The rainbow trapping phenomenon of graded metamaterials can be combined with the fractal spectra of quasiperiodic waveguides to give a metamaterial that performs fractal rainbow trapping. This is achieved through a graded cut-and-project algorithm that yields a projected geometry for which the effective projection angle is graded along its length. As a result, the fractal structure of local band gaps varies with position, leading to broadband fractal rainbow trapping. We demonstrate this principle by designing an acoustic waveguide, which is characterised using theory, simulation and experiments.

Figures (10)

• Figure 1: Experimental schematic and cut-and-project algorithm: (a) 127 acoustically rigid rods (of diameter 4 mm) are placed at positions determined by the graded cut-and-project algorithm, forming an array of length $L$ = 1.5 m, shown without the enclosing waveguide. (b,c) End-views of source (loudspeaker) and receiver (microphone) positions respectively, with enclosing waveguide shown with a square-cross section of width $w$ = 2 cm. (d) Schematic of the graded cut-and-project algorithm, which projects a square lattice $\Lambda$ onto a quadratic curve. The rod positions and sample geometry are further detailed in the supplementary material.

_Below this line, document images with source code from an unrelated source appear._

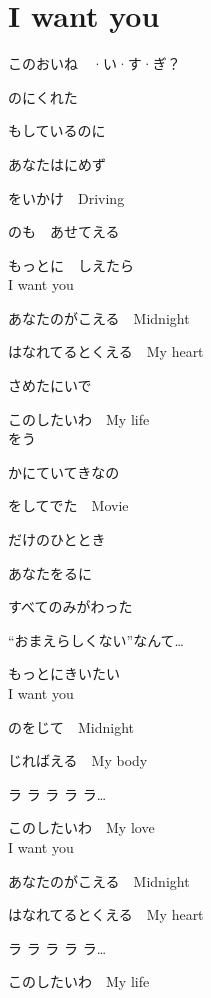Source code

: \section{ I want you}
\large{

このおいね　·い·す·ぎ？

のにくれた

もしているのに

あなたはにめず

をいかけ　Driving

のも　あせてえる

もっとに　しえたら
\\

I want you

あなたのがこえる　Midnight

はなれてるとくえる　My heart

さめたにいで

このしたいわ　My life
\\

をう

かにていてきなの

をしてでた　Movie

だけのひととき

あなたをるに

すべてのみがわった

“おまえらしくない”なんて…

もっとにきいたい
\\

I want you

のをじて　Midnight

じればえる　My body

ラ ラ ラ ラ ラ…

このしたいわ　My love
\\

I want you

あなたのがこえる　Midnight

はなれてるとくえる　My heart

ラ ラ ラ ラ ラ…

このしたいわ　My life

}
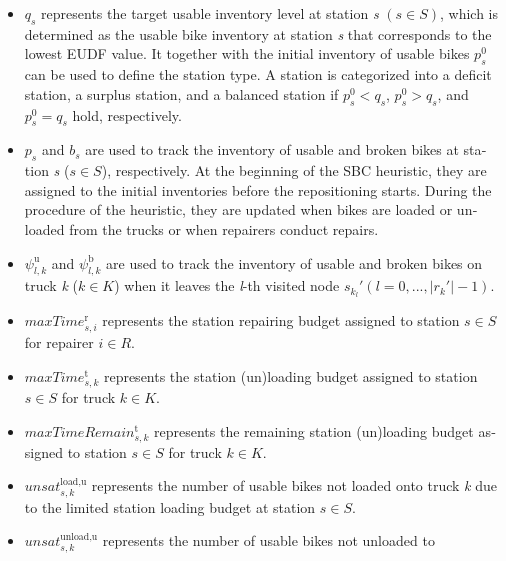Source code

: \documentclass[
  english,
]{article}
\begin{document}
\begin{otherlanguage}{english}
\begin{itemize}
\item
  \protect{}\label{p0330}
  \(q_{s}\) represents the target usable inventory level at station \emph{s}
  \(\left( {s \in S} \right)\), which is determined as the usable bike inventory at station \emph{s}
  that corresponds to the lowest EUDF value. It together with the initial inventory of usable bikes
  \(p_{s}^{0}\) can be used to define the station type. A station is categorized into a deficit
  station, a surplus station, and a balanced station if \(p_{s}^{0} < q_{s}\),
  \(p_{s}^{0} > q_{s}\), and \(p_{s}^{0} = q_{s}\) hold, respectively.
\item
  \protect{}\label{p0335}
  \(p_{s}\) and \(b_{s}\) are used to track the inventory of usable and broken bikes at station
  \emph{s} (\(s \in S\)), respectively. At the beginning of the SBC heuristic, they are assigned to
  the initial inventories before the repositioning starts. During the procedure of the heuristic,
  they are updated when bikes are loaded or unloaded from the trucks or when repairers conduct
  repairs.
\item
  \protect{}\label{p0340}
  \(\psi_{l,k}^{\text{u}}\) and \(\psi_{l,k}^{\text{b}}\) are used to track the inventory of usable
  and broken bikes on truck \emph{k} (\(k \in K\)) when it leaves the \emph{l}-th visited node
  \(s_{k_{l}}'\left( {l = 0,...,\left| r_{k}' \right| - 1} \right)\).
\item
  \protect{}\label{p0345}
  \(\mathit{maxTim}e_{s,i}^{\text{r}}\) represents the station repairing budget assigned to station
  \(s \in S\) for repairer \(i \in R\).
\item
  \protect{}\label{p0350}
  \(\mathit{maxTim}e_{s,k}^{\text{t}}\) represents the station (un)loading budget assigned to
  station \(s \in S\) for truck \(k \in K\).
\item
  \protect{}\label{p0355}
  \(\mathit{maxTimeRemai}n_{s,k}^{\text{t}}\) represents the remaining station (un)loading budget
  assigned to station \(s \in S\) for truck \(k \in K\).
\item
  \protect{}\label{p0360}
  \(\mathit{unsa}t_{s,k}^{\text{load,u}}\) represents the number of usable bikes not loaded onto
  truck \emph{k} due to the limited station loading budget at station \(s \in S\).
\item
  \protect{}\label{p0365}
  \(\mathit{unsa}t_{s,k}^{\text{unload,u}}\) represents the number of usable bikes not unloaded to

\end{itemize}
\end{otherlanguage}
\end{document}
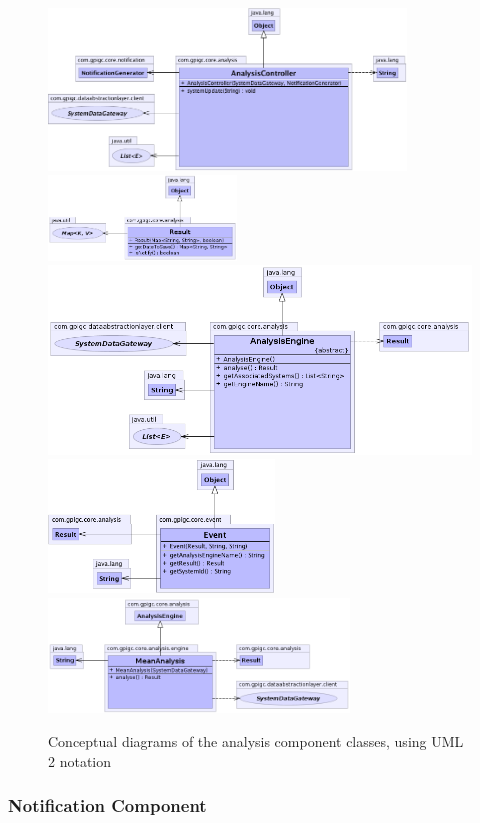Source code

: \documentclass[10pt,a4paper]{article}
\begin{document}
\begin{figure}[ht!]
  \centering
  \includegraphics[width= 9.5cm]{images/Analysis/AnalysisController.png}
  \includegraphics[width= 5cm]{images/Analysis/Result.png}
  \includegraphics[width= 12cm]{images/Analysis/AnalysisEngine.png}
  \includegraphics[width= 6cm]{images/Analysis/Event.png}
  \includegraphics[width= 8cm]{images/Analysis/MeanAnalysis.png}
  \caption{Conceptual diagrams of the analysis component classes, using 
UML 2 notation}
  \label{fig:dataAnalysisComponent}
\end{figure}

\subsubsection{Notification Component}
\end{document}
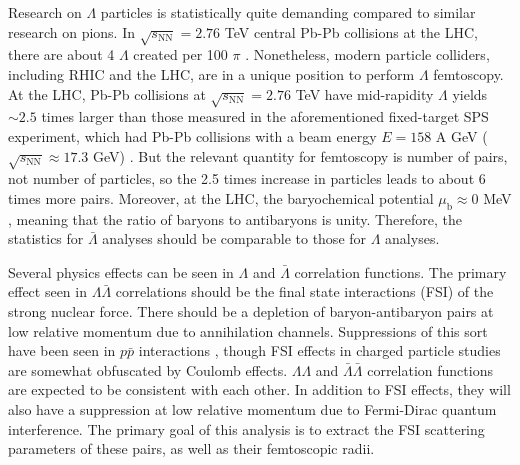 Research on $\Lambda$ particles is statistically quite demanding compared to similar research on pions.
In $\sqrt{s_{\mathrm{NN}}}=2.76$ TeV central Pb-Pb collisions at the LHC, there are about 4 $\Lambda$ created per 100 $\pi$ \cite{Zhang:2013fta}.
Nonetheless, modern particle colliders, including RHIC and the LHC, are in a unique position to perform $\Lambda$ femtoscopy.
At the LHC, Pb-Pb collisions at $\sqrt{s_{\mathrm{NN}}}=2.76$ TeV have mid-rapidity $\Lambda$ yields $\sim 2.5$ times larger than those measured in the aforementioned fixed-target SPS experiment, which had Pb-Pb collisions with a beam energy $E = 158$ A GeV ($\sqrt{s_{\mathrm{NN}}} \approx 17.3$ GeV)  \cite{Abelev:2013xaa,Alt:2008qm}.
But the relevant quantity for femtoscopy is number of pairs, not number of particles, so the 2.5 times increase in particles leads to about 6 times more pairs. 
Moreover, at the LHC, the baryochemical potential $\mu_\mathrm{b} \approx 0$ MeV \cite{Stachel:2013zma}, meaning that the ratio of baryons to antibaryons is unity.
Therefore, the statistics for $\bar{\Lambda}$ analyses should be comparable to those for $\Lambda$ analyses.





Several physics effects can be seen in $\Lambda$ and $\bar{\Lambda}$ correlation functions.
The primary effect seen in $\Lambda\bar{\Lambda}$ correlations should be the final state interactions (FSI) of the strong nuclear force.  
There should be a depletion of baryon-antibaryon pairs at low relative momentum due to annihilation channels.
Suppressions of this sort have been seen in $p \bar{p}$ interactions \cite{Gos:2007cj,Adamczyk:2015hza}, though FSI effects in charged particle studies are somewhat obfuscated by Coulomb effects.  
$\Lambda\Lambda$ and $\bar{\Lambda}\bar{\Lambda}$ correlation functions are expected to be consistent with each other.
In addition to FSI effects, they will also have a suppression at low relative momentum due to Fermi-Dirac quantum interference.
The primary goal of this analysis is to extract the FSI scattering parameters of these pairs, as well as their femtoscopic radii.

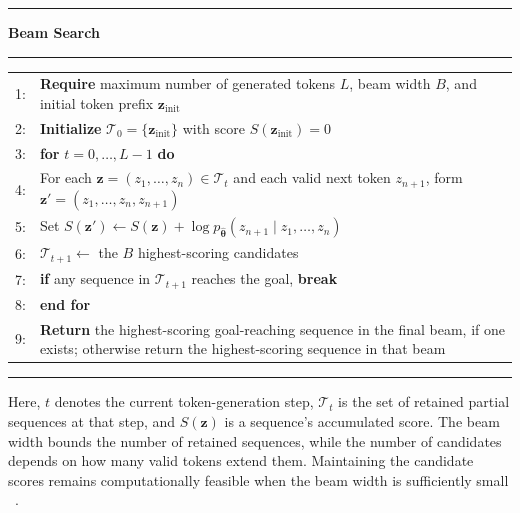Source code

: ﻿\documentclass[12pt,a4paper]{article}
\let\oldcite\cite
\renewcommand{\cite}[1]{\mbox{\oldcite{#1}}}
\theoremstyle{definition}
\newcommand{\minorheading}[1]{%
	\Needspace{5\baselineskip}%
	\textbf{#1}\par
}
\begin{document}
\begin{center}
\begin{minipage}{0.9\linewidth}
\begin{flushleft}
\hrule
\vspace{0.3em}
\minorheading{Beam Search~\cite{janner2021trajectory}}
\vspace{0.3em}
\hrule
\vspace{0.6em}

\begin{tabular}{r p{}}
1: & \textbf{Require} maximum number of generated tokens $L$, beam width $B$, and initial token prefix $\boldsymbol{z}_{\mathrm{init}}$ \\[0.3em]
2: & \textbf{Initialize} $\mathcal{T}_0=\{\boldsymbol{z}_{\mathrm{init}}\}$ with score $S(\boldsymbol{z}_{\mathrm{init}})=0$ \\[0.3em]
3: & \textbf{for} $t=0,\dots,L-1$ \textbf{do} \\[0.3em]
4: & \hspace*{1.5em}For each $\boldsymbol{z}=(z_1,\dots,z_n)\in\mathcal{T}_t$ and each valid next token $z_{n+1}$, form $\boldsymbol{z}'=(z_1,\dots,z_n,z_{n+1})$ \\[0.3em]
5: & \hspace*{1.5em}Set $S(\boldsymbol{z}')\leftarrow S(\boldsymbol{z})+\log p_{\hat{\boldsymbol{\theta}}}(z_{n+1}\mid z_1,\dots,z_n)$ \\[0.3em]
6: & \hspace*{1.5em}$\mathcal{T}_{t+1}\leftarrow$ the $B$ highest-scoring candidates \\[0.3em]
7: & \hspace*{1.5em}\textbf{if} any sequence in $\mathcal{T}_{t+1}$ reaches the goal, \textbf{break} \\[0.3em]
8: & \textbf{end for} \\[0.3em]
9: & \textbf{Return} the highest-scoring goal-reaching sequence in the final beam, if one exists; otherwise return the highest-scoring sequence in that beam
\end{tabular}

\vspace{0.6em}
\hrule
\end{flushleft}
\end{minipage}
\captionsetup{type=lstlisting}
\label{lst:beam_search_pseudocode}
\end{center}
Here, $t$ denotes the current token-generation step, $\mathcal{T}_t$ is the set of retained partial
sequences at that step, and $S(\boldsymbol{z})$ is a sequence's accumulated score.
The beam width bounds the number of retained sequences, while the number of candidates
depends on how many valid tokens extend them. Maintaining the candidate scores remains computationally
feasible when the beam width is sufficiently small
~\cite{jurafsky2026speech}.
\end{document}
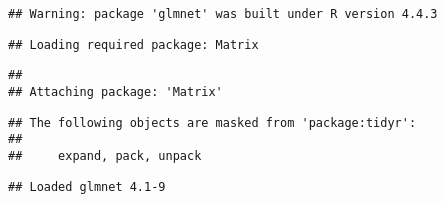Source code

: \documentclass[
]{article}
\begin{document}
\begin{verbatim}
## Warning: package 'glmnet' was built under R version 4.4.3
\end{verbatim}

\begin{verbatim}
## Loading required package: Matrix
\end{verbatim}

\begin{verbatim}
## 
## Attaching package: 'Matrix'
\end{verbatim}

\begin{verbatim}
## The following objects are masked from 'package:tidyr':
## 
##     expand, pack, unpack
\end{verbatim}

\begin{verbatim}
## Loaded glmnet 4.1-9
\end{verbatim}
\end{document}
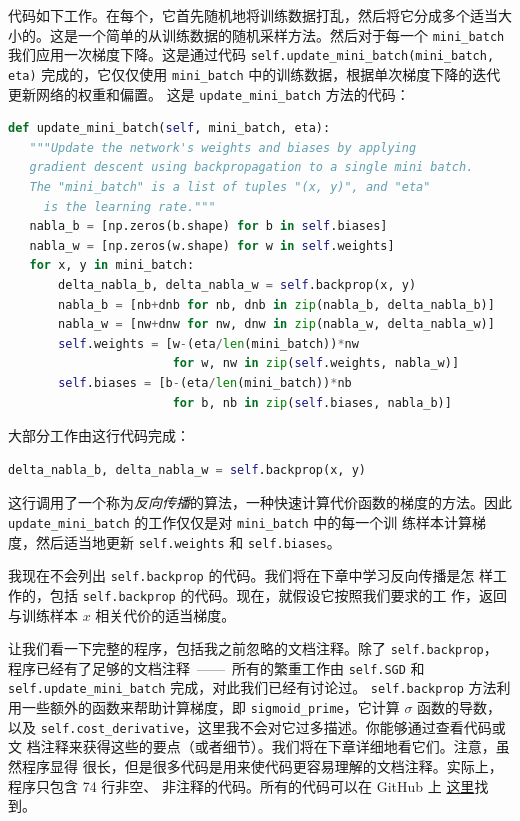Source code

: 代码如下工作。在每个\epoch{}，它首先随机地将训练数据打乱，然后将它分成多个适当大
小的\minibatch{}。这是一个简单的从训练数据的随机采样方法。然后对于每一个
\lstinline!mini_batch! 我们应用一次梯度下降。这是通过代码
\lstinline!self.update_mini_batch(mini_batch, eta)! 完成的，它仅仅使用
\lstinline!mini_batch! 中的训练数据，根据单次梯度下降的迭代更新网络的权重和偏置。
这是 \lstinline!update_mini_batch! 方法的代码：
\begin{lstlisting}[language=Python]
def update_mini_batch(self, mini_batch, eta):
   """Update the network's weights and biases by applying
   gradient descent using backpropagation to a single mini batch.
   The "mini_batch" is a list of tuples "(x, y)", and "eta"
     is the learning rate."""
   nabla_b = [np.zeros(b.shape) for b in self.biases]
   nabla_w = [np.zeros(w.shape) for w in self.weights]
   for x, y in mini_batch:
       delta_nabla_b, delta_nabla_w = self.backprop(x, y)
       nabla_b = [nb+dnb for nb, dnb in zip(nabla_b, delta_nabla_b)]
       nabla_w = [nw+dnw for nw, dnw in zip(nabla_w, delta_nabla_w)]
       self.weights = [w-(eta/len(mini_batch))*nw
                       for w, nw in zip(self.weights, nabla_w)]
       self.biases = [b-(eta/len(mini_batch))*nb
                       for b, nb in zip(self.biases, nabla_b)]
\end{lstlisting}

大部分工作由这行代码完成：
\begin{lstlisting}[language=Python]
     delta_nabla_b, delta_nabla_w = self.backprop(x, y)
\end{lstlisting}

这行调用了一个称为\emph{反向传播}的算法，一种快速计算代价函数的梯度的方法。因此
\lstinline!update_mini_batch! 的工作仅仅是对 \lstinline!mini_batch! 中的每一个训
练样本计算梯度，然后适当地更新 \lstinline!self.weights! 和
\lstinline!self.biases!。

我现在不会列出 \lstinline!self.backprop! 的代码。我们将在下章中学习反向传播是怎
样工作的，包括 \lstinline!self.backprop! 的代码。现在，就假设它按照我们要求的工
作，返回与训练样本 $x$ 相关代价的适当梯度。

让我们看一下完整的程序，包括我之前忽略的文档注释。除了 \lstinline!self.backprop!，
程序已经有了足够的文档注释~——~所有的繁重工作由 \lstinline!self.SGD! 和
\lstinline!self.update_mini_batch! 完成，对此我们已经有讨论过。
\lstinline!self.backprop! 方法利用一些额外的函数来帮助计算梯度，即
\lstinline!sigmoid_prime!，它计算 $\sigma$ 函数的导数，以及
\lstinline!self.cost_derivative!，这里我不会对它过多描述。你能够通过查看代码或文
档注释来获得这些的要点（或者细节）。我们将在下章详细地看它们。注意，虽然程序显得
很长，但是很多代码是用来使代码更容易理解的文档注释。实际上，程序只包含 74 行非空、
非注释的代码。所有的代码可以在 GitHub 上%
\href{https://github.com/mnielsen/neural-networks-and-deep-learning/blob/master/src/network.py}{
  这里}找到。

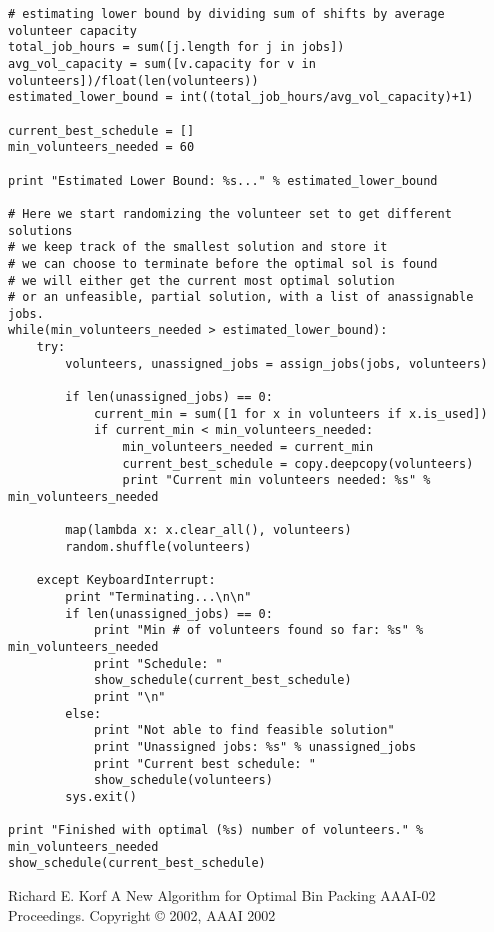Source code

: \documentclass[12pt]{article}
\theoremstyle{definition}
\begin{document}
\begin{lstlisting}
# estimating lower bound by dividing sum of shifts by average volunteer capacity
total_job_hours = sum([j.length for j in jobs])
avg_vol_capacity = sum([v.capacity for v in volunteers])/float(len(volunteers))
estimated_lower_bound = int((total_job_hours/avg_vol_capacity)+1)

current_best_schedule = []
min_volunteers_needed = 60

print "Estimated Lower Bound: %s..." % estimated_lower_bound

# Here we start randomizing the volunteer set to get different solutions
# we keep track of the smallest solution and store it
# we can choose to terminate before the optimal sol is found
# we will either get the current most optimal solution
# or an unfeasible, partial solution, with a list of anassignable jobs.
while(min_volunteers_needed > estimated_lower_bound):
    try:
        volunteers, unassigned_jobs = assign_jobs(jobs, volunteers)

        if len(unassigned_jobs) == 0:
            current_min = sum([1 for x in volunteers if x.is_used])
            if current_min < min_volunteers_needed:
                min_volunteers_needed = current_min
                current_best_schedule = copy.deepcopy(volunteers)
                print "Current min volunteers needed: %s" % min_volunteers_needed

        map(lambda x: x.clear_all(), volunteers)
        random.shuffle(volunteers)

    except KeyboardInterrupt:
        print "Terminating...\n\n"
        if len(unassigned_jobs) == 0:
            print "Min # of volunteers found so far: %s" % min_volunteers_needed
            print "Schedule: "
            show_schedule(current_best_schedule)
            print "\n"
        else:
            print "Not able to find feasible solution"
            print "Unassigned jobs: %s" % unassigned_jobs
            print "Current best schedule: "
            show_schedule(volunteers)
        sys.exit()

print "Finished with optimal (%s) number of volunteers." % min_volunteers_needed
show_schedule(current_best_schedule)
\end{lstlisting}

\begin{thebibliography}{9}
	Richard E. Korf
	A New Algorithm for Optimal Bin Packing
	AAAI-02 Proceedings. Copyright © 2002, AAAI
	2002

\end{thebibliography}
\end{document}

• Figure 2: The spectral 'butterfly'. Varying the cut-and-project angle $\theta$ of a square lattice causes the band gaps to shift and open or close. Any points in the square periodic lattice $\Lambda$ that are within a distance $w$ of the straight line $\Gamma$ are projected onto the line, yielding the quasicrystal $\mathcal{P}(\Lambda)$.
• Figure 3: Comparison of the transmission spectra between (a) theory and lossless FEM simulations, and (b) Lossy FEM simulation (thermo-viscous physics) and experimental results. Note the same scales in both panels.
• Figure 4: Demonstration of the fractal rainbow effect. FEM simulations showing frequency spectra as a function of position. The numbered lines show the measurement positions (supplementary material), with the corresponding experimental comparisons shown in the numbered plots (same frequency axis).
• Figure 5: If the projection angle $\theta$ is such that $\tan\theta$ is rational, then the projected quasicrystal is periodic so its spectrum can be computed using Floquet-Bloch.